Review Komik Batman Beyond #4 (2015)

Pasca meninggalnya Terry McGinnis di Future End, Tim Drake menggantikan posisinya sebagai Batman Beyond dan kembali ke masa depan, atau tepatnya ke masa 30 tahun mendatang. Brother Eye yang ia sangka sudah berhasil ia hancurkan ternyata masih saja eksis dan kini berhasil menemukan lokasi New Gotham City yang selama ini berhasil disembunyikan dari radar mereka.
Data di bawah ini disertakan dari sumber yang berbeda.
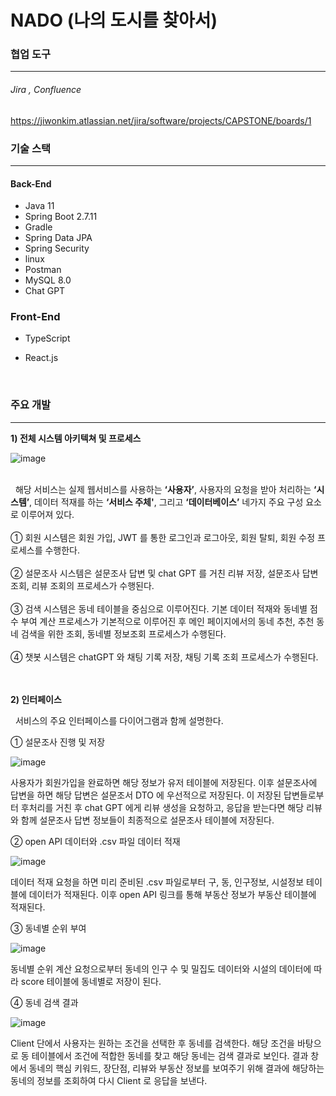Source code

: 
# NADO (나의 도시를 찾아서)
### 협업 도구
---
###### Jira , Confluence
https://jiwonkim.atlassian.net/jira/software/projects/CAPSTONE/boards/1
<br>

### 기술 스택
---


#### Back-End
+ Java 11
+ Spring Boot 2.7.11
+ Gradle
+ Spring Data JPA
+ Spring Security
+ linux
+ Postman
+ MySQL 8.0
+ Chat GPT


### Front-End
+ TypeScript
+ React.js

  <br>

### 주요 개발
---
<b>1)	전체 시스템 아키텍쳐 및 프로세스</b>
<br>

![image](https://github.com/capstone-team02/readme/assets/78153919/beb15818-58d5-466b-b114-af98dc6be784)

<br>
&nbsp; 해당 서비스는 실제 웹서비스를 사용하는 <b>‘사용자’</b>, 사용자의 요청을 받아 처리하는 <b>‘시스템’</b>, 데이터 적재를 하는 <b>‘서비스 주체'</b>, 그리고  <b>‘데이터베이스’</b>  네가지  주요  구성 요소로 이루어져 있다.
<br>
<br>
① 회원 시스템은 회원 가입, JWT 를 통한 로그인과 로그아웃, 회원 탈퇴, 회원 수정 프로세스를 수행한다.
<br>
<br>
② 설문조사 시스템은 설문조사 답변 및 chat GPT 를 거친 리뷰 저장, 설문조사 답변 조회, 리뷰 조회의 프로세스가 수행된다.
<br>
<br>
③ 검색 시스템은 동네 테이블을 중심으로 이루어진다. 기본  데이터  적재와  동네별  점수 부여 계산 프로세스가 기본적으로 이루어진 후 메인 페이지에서의 동네 추천, 추천  동네 검색을 위한 조회, 동네별 정보조회 프로세스가 수행된다.
<br>
<br>
④ 챗봇 시스템은 chatGPT 와 채팅 기록 저장, 채팅 기록 조회 프로세스가 수행된다.
<br>
<br>
<br>
  
<b>2) 인터페이스</b>


&nbsp; 서비스의 주요 인터페이스를 다이어그램과 함께 설명한다.


① 설문조사 진행 및 저장


   ![image](https://github.com/capstone-team02/readme/assets/78153919/a2353589-bf10-417b-a2b1-9011541d0cb7)



사용자가 회원가입을 완료하면 해당 정보가 유저 테이블에 저장된다. 이후 설문조사에 답변을 하면 해당 답변은 설문조서 DTO 에 우선적으로 저장된다. 이 저장된 답변들로부터 후처리를 거친 후 chat GPT 에게 리뷰 생성을  요청하고,  응답을  받는다면  해당  리뷰와  함께 설문조사 답변 정보들이 최종적으로 설문조사 테이블에 저장된다.


② open API 데이터와 .csv 파일 데이터 적재


![image](https://github.com/capstone-team02/readme/assets/78153919/d1361b9e-eb5d-412b-992c-238d076482a8)


데이터 적재 요청을 하면 미리 준비된 .csv 파일로부터 구, 동, 인구정보, 시설정보 테이블에 데이터가 적재된다. 이후 open API 링크를 통해 부동산 정보가 부동산 테이블에 적재된다.

③ 동네별 순위 부여

![image](https://github.com/capstone-team02/readme/assets/78153919/086eacd5-8045-448c-8b7c-42b104ec38c7)


동네별 순위 계산 요청으로부터 동네의 인구 수 및 밀집도 데이터와  시설의  데이터에 따라 score 테이블에 동네별로 저장이 된다.


 ④ 동네 검색 결과

![image](https://github.com/capstone-team02/readme/assets/78153919/7832345a-80a1-4c25-8f82-82a2675e17da)


Client 단에서 사용자는 원하는 조건을 선택한 후 동네를 검색한다. 해당 조건을 바탕으로   동 테이블에서 조건에 적합한 동네를 찾고 해당 동네는 검색 결과로 보인다. 결과 창에서 동네의 핵심 키워드, 장단점, 리뷰와 부동산 정보를 보여주기 위해 결과에 해당하는 동네의 정보를 조회하여 다시 Client 로 응답을 보낸다.
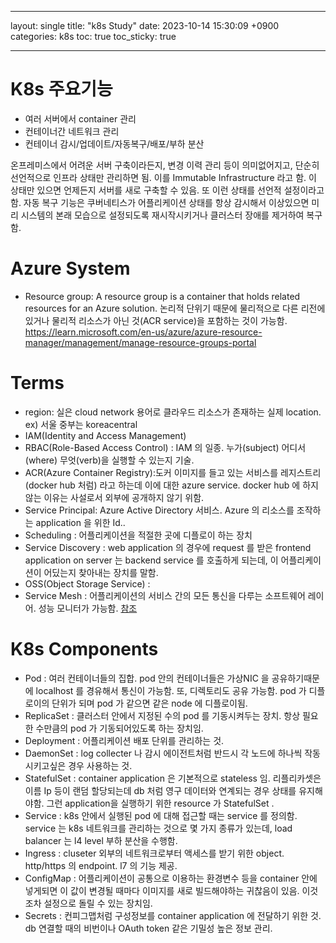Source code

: ______________________________________________________________________

layout: single
title:  "k8s Study"
date:   2023-10-14 15:30:09 +0900
categories: k8s
toc: true
toc_sticky: true

______________________________________________________________________

# K8s 주요기능

- 여러 서버에서 container 관리
- 컨테이너간 네트워크 관리
- 컨테이너 감시/업데이트/자동복구/배포/부하 분산

온프레미스에서 어려운 서버 구축이라든지, 변경 이력 관리 등이 의미없어지고, 단순히 선언적으로 인프라 상태만 관리하면 됨. 이를 Immutable Infrastructure 라고 함. 이 상태만 있으면 언제든지 서버를 새로 구축할 수 있음.
또 이런 상태를 선언적 설정이라고 함.
자동 복구 기능은 쿠버네티스가 어플리케이션 상태를 항상 감시해서 이상있으면 미리 시스템의 본래 모습으로 설정되도록 재시작시키거나 클러스터 장애를 제거하여 복구함.

# Azure System

- Resource group: A resource group is a container that holds related resources for an Azure solution. 논리적 단위기 때문에 물리적으로 다른 리전에 있거나 물리적 리소스가 아닌 것(ACR service)을 포함하는 것이 가능함.
  https://learn.microsoft.com/en-us/azure/azure-resource-manager/management/manage-resource-groups-portal

# Terms

- region: 실은 cloud network 용어로 클라우드 리소스가 존재하는 실제 location. ex) 서울 중부는 koreacentral
- IAM(Identity and Access Management)
- RBAC(Role-Based Access Control) : IAM 의 일종. 누가(subject) 어디서(where) 무엇(verb)을 실행할 수 있는지 기술.
- ACR(Azure Container Registry):도커 이미지를 들고 있는 서비스를 레지스트리(docker hub 처럼) 라고 하는데 이에 대한 azure service.  docker hub 에 하지 않는 이유는 사설로서 외부에 공개하지 않기 위함.
- Service Principal: Azure Active Directory 서비스. Azure 의 리소스를 조작하는 application 을 위한 Id..
- Scheduling : 어플리케이션을 적절한 곳에 디플로이 하는 장치
- Service Discovery : web application 의 경우에 request 를 받은 frontend application on server 는 backend service 를 호출하게 되는데, 이 어플리케이션이 어딨는지 찾아내는 장치를 말함.
- OSS(Object Storage Service) :
- Service Mesh : 어플리케이션의 서비스 간의 모든 통신을 다루는 소프트웨어 레이어. 성능 모니터가 가능함.  [참조](https://aws.amazon.com/what-is/service-mesh/?nc1=h_ls)

# K8s Components

- Pod :  여러 컨테이너들의 집합. pod 안의 컨테이너들은 가상NIC 을 공유하기때문에 localhost 를 경유해서 통신이 가능함. 또, 디렉토리도 공유 가능함. pod 가 디플로이의 단위가 되며 pod 가 같으면 같은 node 에 디플로이됨.
- ReplicaSet : 클러스터 안에서 지정된 수의 pod 를 기동시켜두는 장치. 항상 필요한 수만큼의 pod 가 기동되어있도록 하는 장치임.
- Deployment : 어플리케이션 배포 단위를 관리하는 것.
- DaemonSet : log collecter 나 감시 에이전트처럼 반드시 각 노드에 하나씩 작동시키고싶은 경우 사용하는 것.
- StatefulSet : container application 은 기본적으로 stateless 임. 리플리카셋은 이름 Ip 등이 랜덤 할당되는데 db 처럼 영구 데이터와 연계되는 경우 상태를 유지해야함. 그런 application을 실행하기 위한 resource 가 StatefulSet .
- Service : k8s 안에서 실행된 pod 에 대해 접근할 때는 service 를 정의함. service 는 k8s 네트워크를 관리하는 것으로 몇 가지 종류가 있는데, load balancer 는 l4 level 부하 분산을 수행함.
- Ingress : cluseter 외부의 네트워크로부터 액세스를 받기 위한 object. http/https 의 endpoint. l7 의 기능 제공.
- ConfigMap : 어플리케이션이 공통으로 이용하는 환경변수 등을 container 안에 넣게되면 이 값이 변경될 때마다 이미지를 새로 빌드해야하는 귀찮음이 있음. 이것조차 설정으로 돌릴 수 있는 장치임.
- Secrets : 컨피그맵처럼 구성정보를 container application 에 전달하기 위한 것. db 연결할 때의 비번이나 OAuth token 같은 기밀성 높은 정보 관리.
Dengan serbuan para pasukan cyborg dari Brother Eye serta cyborg Justice League, dapatkah Batman, Barbara Gordon, dan Micron (Ray Palmer) mengalahkan mereka? Simak kelanjutan kisahnya di review dan sinopsis berspoiler komik Batman Beyond #4 berikut ini.

Sinopsis Komik

batmanbeyond_4

Everyone knew he wasn’t good enough to be Batman, and now Tim’s mistake has put humanity at risk. But when all seems lost, an old friend takes him back where it all started. Will a gift from the past give Tim what he needs to save the future?

JUDUL EDISI: Brave New Worlds Part Four
WRITER: Dan Jurgens
ART/COLOR: Bernard Chang / Marcelo Maiolo
TANGGAL RILIS: 2 September 2015

Pasukan Brother Eye mulai menyerbu New Gotham. Tidak hanya itu, komplotan Jokerz juga membantu Eye dengan harapan ikut dikonvert sebagai pasukan cyborg Brother Eye. Bersama dengan Micron dan Barbara Gordon, Tim berusaha untuk menghadang mereka. Muncul pula Inque yang turut membantu mereka.

Ngomong-ngomong soal Inque, di edisi ini mulai terbuka alasan Brother Eye menahan Deanna, anak perempuan Inque. Tujuannya adalah untuk membantunya menghancurkan New Gotham dengan kemampuan hacking yang dimilikinya. Brother Eye berusaha mengadu domba Deanna dengan ibunya, namun Deanna masih tetap percaya pada Inque.

2_11

Gelombang pertama serangan Brother Eye benar-benar masif. Ditambah lagi, mereka hanya butuh waktu beberapa detik untuk mengkonvert manusia menjadi cyborg. Dengan demikian, bukannya berkurang, semakin lama jumlah pasukan mereka semakin bertambah. Belum lagi dengan cyborg Justice League yang sedang bersiap untuk ikut menyerbu di gelombang kedua.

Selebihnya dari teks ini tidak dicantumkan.